Data for review —

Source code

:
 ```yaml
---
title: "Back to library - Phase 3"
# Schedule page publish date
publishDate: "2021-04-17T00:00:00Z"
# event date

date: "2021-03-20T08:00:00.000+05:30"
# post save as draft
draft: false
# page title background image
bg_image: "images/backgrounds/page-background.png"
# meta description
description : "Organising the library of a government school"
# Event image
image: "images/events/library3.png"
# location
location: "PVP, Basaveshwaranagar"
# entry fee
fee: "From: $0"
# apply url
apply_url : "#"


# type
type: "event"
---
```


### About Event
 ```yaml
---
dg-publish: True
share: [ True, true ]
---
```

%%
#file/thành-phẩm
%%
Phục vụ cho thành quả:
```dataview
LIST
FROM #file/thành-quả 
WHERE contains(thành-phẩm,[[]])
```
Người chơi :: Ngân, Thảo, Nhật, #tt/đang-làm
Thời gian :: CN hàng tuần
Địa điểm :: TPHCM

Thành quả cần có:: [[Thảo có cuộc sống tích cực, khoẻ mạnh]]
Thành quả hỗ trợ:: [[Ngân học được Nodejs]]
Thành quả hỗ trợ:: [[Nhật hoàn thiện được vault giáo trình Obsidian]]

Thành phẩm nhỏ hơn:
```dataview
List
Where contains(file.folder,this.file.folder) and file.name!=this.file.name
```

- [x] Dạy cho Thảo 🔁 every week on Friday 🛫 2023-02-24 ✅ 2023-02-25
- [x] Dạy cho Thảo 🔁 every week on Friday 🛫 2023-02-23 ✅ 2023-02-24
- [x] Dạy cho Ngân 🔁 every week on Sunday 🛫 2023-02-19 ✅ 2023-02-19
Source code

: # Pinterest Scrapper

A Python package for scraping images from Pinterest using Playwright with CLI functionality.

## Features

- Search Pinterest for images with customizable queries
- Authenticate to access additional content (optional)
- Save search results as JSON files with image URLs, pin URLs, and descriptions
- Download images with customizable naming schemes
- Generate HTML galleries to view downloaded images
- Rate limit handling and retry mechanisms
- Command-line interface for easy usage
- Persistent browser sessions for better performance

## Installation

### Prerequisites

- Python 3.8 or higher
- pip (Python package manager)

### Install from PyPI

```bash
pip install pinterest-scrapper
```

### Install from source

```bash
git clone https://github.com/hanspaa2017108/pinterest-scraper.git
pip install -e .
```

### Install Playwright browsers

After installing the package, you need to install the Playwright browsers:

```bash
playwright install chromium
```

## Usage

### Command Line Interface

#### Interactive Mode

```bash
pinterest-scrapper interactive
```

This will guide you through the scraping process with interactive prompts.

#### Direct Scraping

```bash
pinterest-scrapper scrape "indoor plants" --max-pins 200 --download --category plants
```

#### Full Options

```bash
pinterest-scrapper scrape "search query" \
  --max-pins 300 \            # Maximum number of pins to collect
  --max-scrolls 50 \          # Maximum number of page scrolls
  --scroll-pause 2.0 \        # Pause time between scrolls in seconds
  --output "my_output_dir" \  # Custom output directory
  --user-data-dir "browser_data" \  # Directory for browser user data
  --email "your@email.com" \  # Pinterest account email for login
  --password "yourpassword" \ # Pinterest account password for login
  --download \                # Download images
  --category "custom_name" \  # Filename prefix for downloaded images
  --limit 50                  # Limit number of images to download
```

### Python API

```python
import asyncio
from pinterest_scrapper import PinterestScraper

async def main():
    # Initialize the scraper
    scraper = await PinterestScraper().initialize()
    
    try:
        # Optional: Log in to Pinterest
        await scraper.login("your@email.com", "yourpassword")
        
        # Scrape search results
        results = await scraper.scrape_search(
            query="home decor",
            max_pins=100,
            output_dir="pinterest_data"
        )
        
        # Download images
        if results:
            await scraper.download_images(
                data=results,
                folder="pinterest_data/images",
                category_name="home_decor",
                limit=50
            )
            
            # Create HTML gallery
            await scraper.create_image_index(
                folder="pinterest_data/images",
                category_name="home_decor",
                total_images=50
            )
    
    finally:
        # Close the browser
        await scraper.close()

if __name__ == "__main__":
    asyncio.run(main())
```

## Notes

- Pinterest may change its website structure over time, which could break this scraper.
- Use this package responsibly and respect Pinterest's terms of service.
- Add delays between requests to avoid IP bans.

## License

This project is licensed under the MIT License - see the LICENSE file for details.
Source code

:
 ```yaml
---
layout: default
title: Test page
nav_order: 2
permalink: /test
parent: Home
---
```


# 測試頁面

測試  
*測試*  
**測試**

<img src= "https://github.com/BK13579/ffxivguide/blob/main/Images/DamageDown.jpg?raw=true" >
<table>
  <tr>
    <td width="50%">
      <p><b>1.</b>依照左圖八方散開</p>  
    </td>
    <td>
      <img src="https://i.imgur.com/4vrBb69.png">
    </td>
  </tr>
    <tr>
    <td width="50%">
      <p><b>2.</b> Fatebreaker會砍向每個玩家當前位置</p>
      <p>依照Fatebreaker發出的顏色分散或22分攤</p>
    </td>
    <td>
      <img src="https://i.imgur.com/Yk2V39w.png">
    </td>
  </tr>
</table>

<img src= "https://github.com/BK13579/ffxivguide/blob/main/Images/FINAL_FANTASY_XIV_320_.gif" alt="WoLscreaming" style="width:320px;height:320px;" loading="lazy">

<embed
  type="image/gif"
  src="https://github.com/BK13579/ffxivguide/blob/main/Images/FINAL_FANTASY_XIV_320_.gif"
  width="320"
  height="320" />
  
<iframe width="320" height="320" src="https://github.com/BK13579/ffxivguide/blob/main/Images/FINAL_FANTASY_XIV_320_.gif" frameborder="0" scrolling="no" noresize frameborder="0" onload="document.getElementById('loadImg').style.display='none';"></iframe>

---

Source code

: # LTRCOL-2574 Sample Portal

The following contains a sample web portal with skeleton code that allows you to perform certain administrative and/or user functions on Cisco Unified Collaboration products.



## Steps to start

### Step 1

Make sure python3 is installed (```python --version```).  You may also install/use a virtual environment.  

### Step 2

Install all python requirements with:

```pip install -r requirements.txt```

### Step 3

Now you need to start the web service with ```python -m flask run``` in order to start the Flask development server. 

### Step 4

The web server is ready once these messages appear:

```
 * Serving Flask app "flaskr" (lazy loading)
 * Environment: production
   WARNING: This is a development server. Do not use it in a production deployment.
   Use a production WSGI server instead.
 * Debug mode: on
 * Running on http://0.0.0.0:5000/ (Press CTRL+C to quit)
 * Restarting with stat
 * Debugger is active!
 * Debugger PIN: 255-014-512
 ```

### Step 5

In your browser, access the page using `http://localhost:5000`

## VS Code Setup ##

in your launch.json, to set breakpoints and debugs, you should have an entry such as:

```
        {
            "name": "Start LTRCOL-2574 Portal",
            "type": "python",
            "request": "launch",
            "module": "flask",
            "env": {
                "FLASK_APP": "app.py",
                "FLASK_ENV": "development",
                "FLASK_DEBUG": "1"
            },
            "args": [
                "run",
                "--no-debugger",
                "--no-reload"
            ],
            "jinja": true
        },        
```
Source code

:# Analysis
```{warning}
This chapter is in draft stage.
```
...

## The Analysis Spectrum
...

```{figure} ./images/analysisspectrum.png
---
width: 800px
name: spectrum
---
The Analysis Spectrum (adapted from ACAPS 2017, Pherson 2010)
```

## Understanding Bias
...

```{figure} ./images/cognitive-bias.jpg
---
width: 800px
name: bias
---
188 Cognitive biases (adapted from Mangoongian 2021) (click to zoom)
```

Prompt — Recopy all of the records verbatim.

Expected output —
Source code

:
 ```yaml
---
title: "Back to library - Phase 3"
# Schedule page publish date
publishDate: "2021-04-17T00:00:00Z"
# event date

date: "2021-03-20T08:00:00.000+05:30"
# post save as draft
draft: false
# page title background image
bg_image: "images/backgrounds/page-background.png"
# meta description
description : "Organising the library of a government school"
# Event image
image: "images/events/library3.png"
# location
location: "PVP, Basaveshwaranagar"
# entry fee
fee: "From: $0"
# apply url
apply_url : "#"


# type
type: "event"
---
```


### About Event
 ```yaml
---
dg-publish: True
share: [ True, true ]
---
```

%%
#file/thành-phẩm
%%
Phục vụ cho thành quả:
```dataview
LIST
FROM #file/thành-quả 
WHERE contains(thành-phẩm,[[]])
```
Người chơi :: Ngân, Thảo, Nhật, #tt/đang-làm
Thời gian :: CN hàng tuần
Địa điểm :: TPHCM

Thành quả cần có:: [[Thảo có cuộc sống tích cực, khoẻ mạnh]]
Thành quả hỗ trợ:: [[Ngân học được Nodejs]]
Thành quả hỗ trợ:: [[Nhật hoàn thiện được vault giáo trình Obsidian]]

Thành phẩm nhỏ hơn:
```dataview
List
Where contains(file.folder,this.file.folder) and file.name!=this.file.name
```

- [x] Dạy cho Thảo 🔁 every week on Friday 🛫 2023-02-24 ✅ 2023-02-25
- [x] Dạy cho Thảo 🔁 every week on Friday 🛫 2023-02-23 ✅ 2023-02-24
- [x] Dạy cho Ngân 🔁 every week on Sunday 🛫 2023-02-19 ✅ 2023-02-19
Source code

: # Pinterest Scrapper

A Python package for scraping images from Pinterest using Playwright with CLI functionality.

## Features

- Search Pinterest for images with customizable queries
- Authenticate to access additional content (optional)
- Save search results as JSON files with image URLs, pin URLs, and descriptions
- Download images with customizable naming schemes
- Generate HTML galleries to view downloaded images
- Rate limit handling and retry mechanisms
- Command-line interface for easy usage
- Persistent browser sessions for better performance

## Installation

### Prerequisites

- Python 3.8 or higher
- pip (Python package manager)

### Install from PyPI

```bash
pip install pinterest-scrapper
```

### Install from source

```bash
git clone https://github.com/hanspaa2017108/pinterest-scraper.git
pip install -e .
```

### Install Playwright browsers

After installing the package, you need to install the Playwright browsers:

```bash
playwright install chromium
```

## Usage

### Command Line Interface

#### Interactive Mode

```bash
pinterest-scrapper interactive
```

This will guide you through the scraping process with interactive prompts.

#### Direct Scraping

```bash
pinterest-scrapper scrape "indoor plants" --max-pins 200 --download --category plants
```

#### Full Options

```bash
pinterest-scrapper scrape "search query" \
  --max-pins 300 \            # Maximum number of pins to collect
  --max-scrolls 50 \          # Maximum number of page scrolls
  --scroll-pause 2.0 \        # Pause time between scrolls in seconds
  --output "my_output_dir" \  # Custom output directory
  --user-data-dir "browser_data" \  # Directory for browser user data
  --email "your@email.com" \  # Pinterest account email for login
  --password "yourpassword" \ # Pinterest account password for login
  --download \                # Download images
  --category "custom_name" \  # Filename prefix for downloaded images
  --limit 50                  # Limit number of images to download
```

### Python API

```python
import asyncio
from pinterest_scrapper import PinterestScraper

async def main():
    # Initialize the scraper
    scraper = await PinterestScraper().initialize()
    
    try:
        # Optional: Log in to Pinterest
        await scraper.login("your@email.com", "yourpassword")
        
        # Scrape search results
        results = await scraper.scrape_search(
            query="home decor",
            max_pins=100,
            output_dir="pinterest_data"
        )
        
        # Download images
        if results:
            await scraper.download_images(
                data=results,
                folder="pinterest_data/images",
                category_name="home_decor",
                limit=50
            )
            
            # Create HTML gallery
            await scraper.create_image_index(
                folder="pinterest_data/images",
                category_name="home_decor",
                total_images=50
            )
    
    finally:
        # Close the browser
        await scraper.close()

if __name__ == "__main__":
    asyncio.run(main())
```

## Notes

- Pinterest may change its website structure over time, which could break this scraper.
- Use this package responsibly and respect Pinterest's terms of service.
- Add delays between requests to avoid IP bans.

## License

This project is licensed under the MIT License - see the LICENSE file for details.
Source code

:
 ```yaml
---
layout: default
title: Test page
nav_order: 2
permalink: /test
parent: Home
---
```


# 測試頁面

測試  
*測試*  
**測試**

<img src= "https://github.com/BK13579/ffxivguide/blob/main/Images/DamageDown.jpg?raw=true" >
<table>
  <tr>
    <td width="50%">
      <p><b>1.</b>依照左圖八方散開</p>  
    </td>
    <td>
      <img src="https://i.imgur.com/4vrBb69.png">
    </td>
  </tr>
    <tr>
    <td width="50%">
      <p><b>2.</b> Fatebreaker會砍向每個玩家當前位置</p>
      <p>依照Fatebreaker發出的顏色分散或22分攤</p>
    </td>
    <td>
      <img src="https://i.imgur.com/Yk2V39w.png">
    </td>
  </tr>
</table>

<img src= "https://github.com/BK13579/ffxivguide/blob/main/Images/FINAL_FANTASY_XIV_320_.gif" alt="WoLscreaming" style="width:320px;height:320px;" loading="lazy">

<embed
  type="image/gif"
  src="https://github.com/BK13579/ffxivguide/blob/main/Images/FINAL_FANTASY_XIV_320_.gif"
  width="320"
  height="320" />
  
<iframe width="320" height="320" src="https://github.com/BK13579/ffxivguide/blob/main/Images/FINAL_FANTASY_XIV_320_.gif" frameborder="0" scrolling="no" noresize frameborder="0" onload="document.getElementById('loadImg').style.display='none';"></iframe>

---

Source code

: # LTRCOL-2574 Sample Portal

The following contains a sample web portal with skeleton code that allows you to perform certain administrative and/or user functions on Cisco Unified Collaboration products.



## Steps to start

### Step 1

Make sure python3 is installed (```python --version```).  You may also install/use a virtual environment.  

### Step 2

Install all python requirements with:

```pip install -r requirements.txt```

### Step 3

Now you need to start the web service with ```python -m flask run``` in order to start the Flask development server. 

### Step 4

The web server is ready once these messages appear:

```
 * Serving Flask app "flaskr" (lazy loading)
 * Environment: production
   WARNING: This is a development server. Do not use it in a production deployment.
   Use a production WSGI server instead.
 * Debug mode: on
 * Running on http://0.0.0.0:5000/ (Press CTRL+C to quit)
 * Restarting with stat
 * Debugger is active!
 * Debugger PIN: 255-014-512
 ```

### Step 5

In your browser, access the page using `http://localhost:5000`

## VS Code Setup ##

in your launch.json, to set breakpoints and debugs, you should have an entry such as:

```
        {
            "name": "Start LTRCOL-2574 Portal",
            "type": "python",
            "request": "launch",
            "module": "flask",
            "env": {
                "FLASK_APP": "app.py",
                "FLASK_ENV": "development",
                "FLASK_DEBUG": "1"
            },
            "args": [
                "run",
                "--no-debugger",
                "--no-reload"
            ],
            "jinja": true
        },        
```
Source code

:# Analysis
```{warning}
This chapter is in draft stage.
```
...

## The Analysis Spectrum
...

```{figure} ./images/analysisspectrum.png
---
width: 800px
name: spectrum
---
The Analysis Spectrum (adapted from ACAPS 2017, Pherson 2010)
```

## Understanding Bias
...

```{figure} ./images/cognitive-bias.jpg
---
width: 800px
name: bias
---
188 Cognitive biases (adapted from Mangoongian 2021) (click to zoom)
```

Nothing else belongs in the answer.